I will be characterizing various optic and LED combinations to determine the focusing characteristics and optimal centering gasket thickness. I will update this thread with the tests as I do them.
At present this is not a test of the ultimate performance of the optic or LED, but this information may be added later.
About the test setup:
The focal distance test is conducted on a granite surface plate, with the sensor of an Extech EA30 Lux meter affixed 1.33 meters above it.
A plumb bob is used to center the lux meter sensor above the reflector.
The optic is affixed to a 12” Mitutoyo height gage.
The LED is clamped to a fan cooled CPU heatsink. (Intel D60188-001)
The LED is powered by a benchtop power supply at a constant current.
The test starts with the bottom of the optic being flush against the top surface of the MCPCB, i.e. there is no gap between them.
The height gage is moved upward in .001” increments and the lux value is recorded at each interval.
The results are graphed.
Any points on the graph which appear errant are measured again along with the neighboring points. The variance between the initial test values and the new ones is accounted for, e.g., if the new set of measurements are reading 0.03 lux above the former set, .03 lux is subtracted from the results in order to correct the errant value from the original measurement set.

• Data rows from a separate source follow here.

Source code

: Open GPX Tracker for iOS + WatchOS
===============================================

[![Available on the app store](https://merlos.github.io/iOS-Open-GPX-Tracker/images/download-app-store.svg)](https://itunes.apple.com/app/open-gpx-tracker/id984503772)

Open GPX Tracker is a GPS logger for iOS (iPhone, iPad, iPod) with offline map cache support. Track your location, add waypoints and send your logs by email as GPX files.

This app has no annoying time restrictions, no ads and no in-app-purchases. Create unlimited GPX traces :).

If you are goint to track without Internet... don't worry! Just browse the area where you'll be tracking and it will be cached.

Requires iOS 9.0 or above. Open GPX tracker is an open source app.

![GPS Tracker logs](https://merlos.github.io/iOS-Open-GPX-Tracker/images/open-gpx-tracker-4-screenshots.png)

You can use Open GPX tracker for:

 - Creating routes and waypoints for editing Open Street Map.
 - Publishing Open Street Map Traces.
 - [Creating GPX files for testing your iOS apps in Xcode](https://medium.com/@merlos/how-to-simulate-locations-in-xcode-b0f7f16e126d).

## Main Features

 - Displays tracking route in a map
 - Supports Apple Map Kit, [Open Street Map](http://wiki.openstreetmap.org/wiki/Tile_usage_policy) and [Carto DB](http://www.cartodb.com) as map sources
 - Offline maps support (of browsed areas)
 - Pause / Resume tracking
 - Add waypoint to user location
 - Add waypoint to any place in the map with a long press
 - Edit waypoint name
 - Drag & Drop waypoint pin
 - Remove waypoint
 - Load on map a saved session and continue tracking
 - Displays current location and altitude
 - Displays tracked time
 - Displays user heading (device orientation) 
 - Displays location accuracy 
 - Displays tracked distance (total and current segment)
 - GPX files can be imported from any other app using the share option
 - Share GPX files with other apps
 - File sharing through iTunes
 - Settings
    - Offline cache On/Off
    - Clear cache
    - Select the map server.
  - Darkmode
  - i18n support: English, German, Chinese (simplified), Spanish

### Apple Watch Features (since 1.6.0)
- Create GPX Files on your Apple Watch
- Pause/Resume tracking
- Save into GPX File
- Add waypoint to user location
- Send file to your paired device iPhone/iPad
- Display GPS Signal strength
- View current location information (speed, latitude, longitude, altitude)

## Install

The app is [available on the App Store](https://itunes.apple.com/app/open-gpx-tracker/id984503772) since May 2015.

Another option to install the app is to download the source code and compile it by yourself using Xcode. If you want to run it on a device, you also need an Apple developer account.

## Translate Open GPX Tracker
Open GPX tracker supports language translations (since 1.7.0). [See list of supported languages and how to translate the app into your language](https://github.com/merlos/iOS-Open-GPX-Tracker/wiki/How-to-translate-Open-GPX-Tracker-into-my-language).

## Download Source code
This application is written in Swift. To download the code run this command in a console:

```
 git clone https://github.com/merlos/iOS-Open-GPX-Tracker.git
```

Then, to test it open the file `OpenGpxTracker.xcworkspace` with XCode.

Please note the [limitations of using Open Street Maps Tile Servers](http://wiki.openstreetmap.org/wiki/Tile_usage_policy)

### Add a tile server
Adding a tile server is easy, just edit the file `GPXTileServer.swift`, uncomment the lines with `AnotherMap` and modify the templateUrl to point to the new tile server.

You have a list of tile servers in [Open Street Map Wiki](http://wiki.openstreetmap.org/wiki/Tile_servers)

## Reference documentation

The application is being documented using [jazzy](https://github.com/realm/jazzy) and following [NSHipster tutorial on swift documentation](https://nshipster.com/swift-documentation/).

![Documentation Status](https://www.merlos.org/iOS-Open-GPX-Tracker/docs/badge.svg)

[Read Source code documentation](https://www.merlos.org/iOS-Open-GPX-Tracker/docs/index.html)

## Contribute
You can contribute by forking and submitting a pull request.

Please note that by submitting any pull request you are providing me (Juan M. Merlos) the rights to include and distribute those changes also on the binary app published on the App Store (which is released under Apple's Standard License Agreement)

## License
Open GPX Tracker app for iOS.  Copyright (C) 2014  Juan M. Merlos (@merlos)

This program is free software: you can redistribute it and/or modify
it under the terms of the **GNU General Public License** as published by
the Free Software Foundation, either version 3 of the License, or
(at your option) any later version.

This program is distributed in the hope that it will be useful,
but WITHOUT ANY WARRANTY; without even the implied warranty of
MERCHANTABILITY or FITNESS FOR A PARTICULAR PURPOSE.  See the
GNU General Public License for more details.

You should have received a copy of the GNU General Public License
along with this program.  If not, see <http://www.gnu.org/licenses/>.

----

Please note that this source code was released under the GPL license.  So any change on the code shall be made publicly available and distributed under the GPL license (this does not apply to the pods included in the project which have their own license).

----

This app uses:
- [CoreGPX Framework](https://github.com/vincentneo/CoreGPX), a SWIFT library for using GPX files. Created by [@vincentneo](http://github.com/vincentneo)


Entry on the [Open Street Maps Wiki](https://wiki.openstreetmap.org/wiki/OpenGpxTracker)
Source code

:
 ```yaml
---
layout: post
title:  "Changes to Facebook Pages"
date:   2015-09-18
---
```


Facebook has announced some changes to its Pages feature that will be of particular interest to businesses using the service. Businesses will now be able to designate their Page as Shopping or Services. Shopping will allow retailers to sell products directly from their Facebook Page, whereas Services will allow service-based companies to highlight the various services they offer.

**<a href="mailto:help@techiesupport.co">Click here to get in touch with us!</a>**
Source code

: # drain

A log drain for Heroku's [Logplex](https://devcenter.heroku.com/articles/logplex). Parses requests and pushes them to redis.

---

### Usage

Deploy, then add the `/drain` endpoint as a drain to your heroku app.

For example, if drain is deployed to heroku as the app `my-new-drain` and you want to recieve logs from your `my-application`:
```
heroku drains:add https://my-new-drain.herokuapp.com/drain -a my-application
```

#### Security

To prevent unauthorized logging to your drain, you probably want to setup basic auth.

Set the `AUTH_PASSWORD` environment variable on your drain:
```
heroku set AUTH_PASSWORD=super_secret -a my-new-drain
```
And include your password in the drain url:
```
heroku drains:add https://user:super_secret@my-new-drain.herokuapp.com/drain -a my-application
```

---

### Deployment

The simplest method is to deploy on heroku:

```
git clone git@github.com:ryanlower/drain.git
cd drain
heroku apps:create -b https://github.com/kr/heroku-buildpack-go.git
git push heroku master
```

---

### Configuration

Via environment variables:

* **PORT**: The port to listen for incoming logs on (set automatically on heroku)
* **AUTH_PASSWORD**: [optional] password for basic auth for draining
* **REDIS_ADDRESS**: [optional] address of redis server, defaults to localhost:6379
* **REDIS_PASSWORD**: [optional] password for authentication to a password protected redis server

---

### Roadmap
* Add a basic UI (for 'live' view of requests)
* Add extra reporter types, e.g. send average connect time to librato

Weights are measured with a Vertias S303 precision balance. Calibrated with Troemner 7017-0 UltraClass 100g weight.
Test #1:
Convoy S2 SMO reflector (not s2+) with an OSRAM KW CSLNM1.TG (1mm2) LED, also commonly known as WF1, mounted on a Convoy 20mm star. LED was installed by Convoy.

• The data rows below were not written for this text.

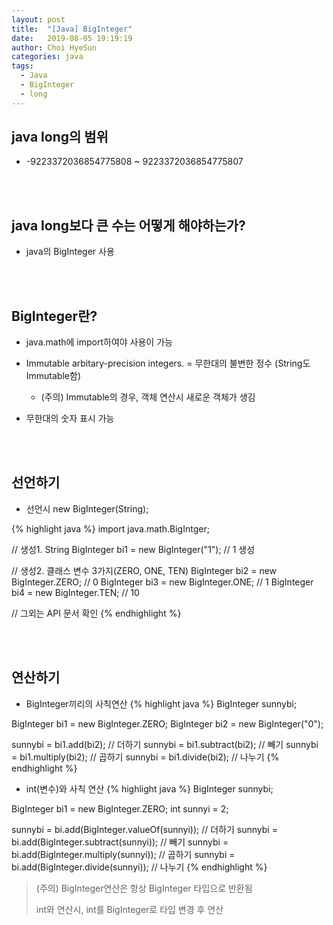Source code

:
 ```yaml
---
layout: post
title:  "[Java] BigInteger"
date:   2019-08-05 19:19:19
author: Choi HyeSun
categories: java
tags:
  - Java
  - BigInteger
  - long
---
```


## java long의 범위

- -9223372036854775808 ~ 9223372036854775807

<br>
<br>

## java long보다 큰 수는 어떻게 해야하는가?

- java의 BigInteger 사용

<br>
<br>

## BigInteger란?

- java.math에 import하여야 사용이 가능

- Immutable arbitary-precision integers. = 무한대의 불변한 정수 (String도 Immutable함)

  - (주의) Immutable의 경우, 객체 연산시 새로운 객체가 생김

- 무한대의 숫자 표시 가능

<br>
<br>

## 선언하기

- 선언시 new BigInteger(String);

{% highlight java %}
import java.math.BigIntger;

// 생성1. String
BigInteger bi1 = new BigInteger("1"); // 1 생성

// 생성2. 클래스 변수 3가지(ZERO, ONE, TEN)
BigInteger bi2 = new BigInteger.ZERO; // 0
BigInteger bi3 = new BigInteger.ONE; // 1
BigInteger bi4 = new BigInteger.TEN; // 10

// 그외는 API 문서 확인
{% endhighlight %}

<br>
<br>

## 연산하기

- BigInteger끼리의 사칙연산
{% highlight java %}
BigInteger sunnybi;

BigInteger bi1 = new BigInteger.ZERO;
BigInteger bi2 = new BigInteger("0");

sunnybi = bi1.add(bi2); // 더하기
sunnybi = bi1.subtract(bi2); // 빼기
sunnybi = bi1.multiply(bi2); // 곱하기
sunnybi = bi1.divide(bi2); // 나누기
{% endhighlight %}

- int(변수)와 사칙 연산
{% highlight java %}
BigInteger sunnybi;

BigInteger bi1 = new BigInteger.ZERO;
int sunnyi = 2;

sunnybi = bi.add(BigInteger.valueOf(sunnyi)); // 더하기
sunnybi = bi.add(BigInteger.subtract(sunnyi)); // 빼기
sunnybi = bi.add(BigInteger.multiply(sunnyi)); // 곱하기
sunnybi = bi.add(BigInteger.divide(sunnyi)); // 나누기
{% endhighlight %}

> (주의) BigInteger연산은 항상 BigInteger 타입으로 반환됨
>
> int와 연산시, int를 BigInteger로 타입 변경 후 연산
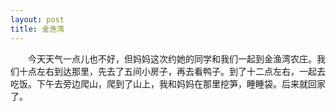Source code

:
 ```yaml
---
layout: post
title: 金渔湾
---
```



　　今天天气一点儿也不好，但妈妈这次约她的同学和我们一起到金渔湾农庄。我们十点左右到达那里，先去了五间小房子，再去看鸭子。到了十二点左右，一起去吃饭。下午去旁边爬山，爬到了山上，我和妈妈在那里挖笋，睡睡袋。后来就回家了。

OSRAM KW CSLNM1.TG is a domeless 3030 LED with a 1mm x 1mm emitter area.
Measured width of package: 3.00mm x 3.00mm
Height: top surface measured to be .028” [.71mm] above the top face of the MCPCB. This may vary slightly depending on solder thickness.
S2 Reflector measurements:
Diameter: 0.813” [20.65mm]
Height: 0.755” [19.18mm]
Clear aperture: 0.725” [18.42mm] (approximately)

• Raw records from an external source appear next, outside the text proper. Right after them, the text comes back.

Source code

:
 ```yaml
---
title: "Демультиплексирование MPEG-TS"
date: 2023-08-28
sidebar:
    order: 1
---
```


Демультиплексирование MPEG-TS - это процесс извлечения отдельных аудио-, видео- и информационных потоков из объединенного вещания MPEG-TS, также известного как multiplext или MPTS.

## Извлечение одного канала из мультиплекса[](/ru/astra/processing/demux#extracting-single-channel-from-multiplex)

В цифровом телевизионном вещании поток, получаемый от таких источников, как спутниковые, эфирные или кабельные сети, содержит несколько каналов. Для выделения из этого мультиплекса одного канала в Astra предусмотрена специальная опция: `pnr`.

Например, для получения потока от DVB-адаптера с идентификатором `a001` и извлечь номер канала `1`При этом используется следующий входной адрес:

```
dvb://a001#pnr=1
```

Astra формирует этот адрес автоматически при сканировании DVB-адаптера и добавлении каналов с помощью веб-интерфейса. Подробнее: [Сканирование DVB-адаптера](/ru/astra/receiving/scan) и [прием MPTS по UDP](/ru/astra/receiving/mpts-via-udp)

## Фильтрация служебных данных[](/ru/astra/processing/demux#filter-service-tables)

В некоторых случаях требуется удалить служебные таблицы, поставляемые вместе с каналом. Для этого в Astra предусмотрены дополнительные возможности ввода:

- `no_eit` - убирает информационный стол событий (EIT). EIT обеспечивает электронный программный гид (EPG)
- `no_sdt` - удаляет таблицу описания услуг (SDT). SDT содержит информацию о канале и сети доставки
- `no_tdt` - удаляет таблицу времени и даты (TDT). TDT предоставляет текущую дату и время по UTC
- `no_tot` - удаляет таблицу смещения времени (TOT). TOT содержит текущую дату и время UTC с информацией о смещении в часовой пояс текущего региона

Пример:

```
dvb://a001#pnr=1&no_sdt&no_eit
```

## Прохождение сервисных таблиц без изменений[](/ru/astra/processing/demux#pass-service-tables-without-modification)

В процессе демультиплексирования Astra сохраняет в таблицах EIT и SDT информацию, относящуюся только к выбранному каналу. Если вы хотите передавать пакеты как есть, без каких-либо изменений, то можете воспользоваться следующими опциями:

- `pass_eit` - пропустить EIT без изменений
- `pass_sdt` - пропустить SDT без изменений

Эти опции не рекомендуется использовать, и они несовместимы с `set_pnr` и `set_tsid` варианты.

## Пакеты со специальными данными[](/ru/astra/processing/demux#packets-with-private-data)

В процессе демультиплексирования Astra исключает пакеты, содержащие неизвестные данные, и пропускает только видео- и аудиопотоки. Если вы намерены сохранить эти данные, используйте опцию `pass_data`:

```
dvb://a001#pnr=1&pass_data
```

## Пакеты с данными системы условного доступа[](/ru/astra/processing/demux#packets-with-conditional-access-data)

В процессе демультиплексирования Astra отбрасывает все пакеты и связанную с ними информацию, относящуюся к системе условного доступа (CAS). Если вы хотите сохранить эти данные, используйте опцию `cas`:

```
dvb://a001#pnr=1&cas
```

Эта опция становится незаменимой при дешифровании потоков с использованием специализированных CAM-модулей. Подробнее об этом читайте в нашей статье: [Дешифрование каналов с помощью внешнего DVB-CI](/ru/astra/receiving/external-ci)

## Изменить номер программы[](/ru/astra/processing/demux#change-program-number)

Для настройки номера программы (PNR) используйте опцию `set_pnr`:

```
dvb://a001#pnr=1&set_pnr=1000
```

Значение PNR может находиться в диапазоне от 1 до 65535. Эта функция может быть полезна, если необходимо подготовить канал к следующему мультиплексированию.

Vertex opening diameter: 0.197” [5.0mm]
Focal length of the parabola: .04” [1mm] (estimated)
Weight: 6.663 grams
LED was powered at 700mA constant current.
Lux meter sensor was affixed 1.33 meters above the reflector.
Tested September 4th, 2022.
( Here is a graph with more range in the positive direction resulting in a larger image size. )
Notes and observations:
The highest recorded lux value did not occur at a single point, but over a range of three points: 0.025”, 0.026”, and 0.027” [0.635mm, 0.66mm, 0.686mm].
The optimal gap between the bottom-most part of the reflector and the top surface of the MCPCB was .026” [.66mm].
+/-.002” [.05mm] from optimal focus results in a lux reduction of ~0.5%.
+/-.004” [.10mm] from optimal focus results in a lux reduction of ~1.5%.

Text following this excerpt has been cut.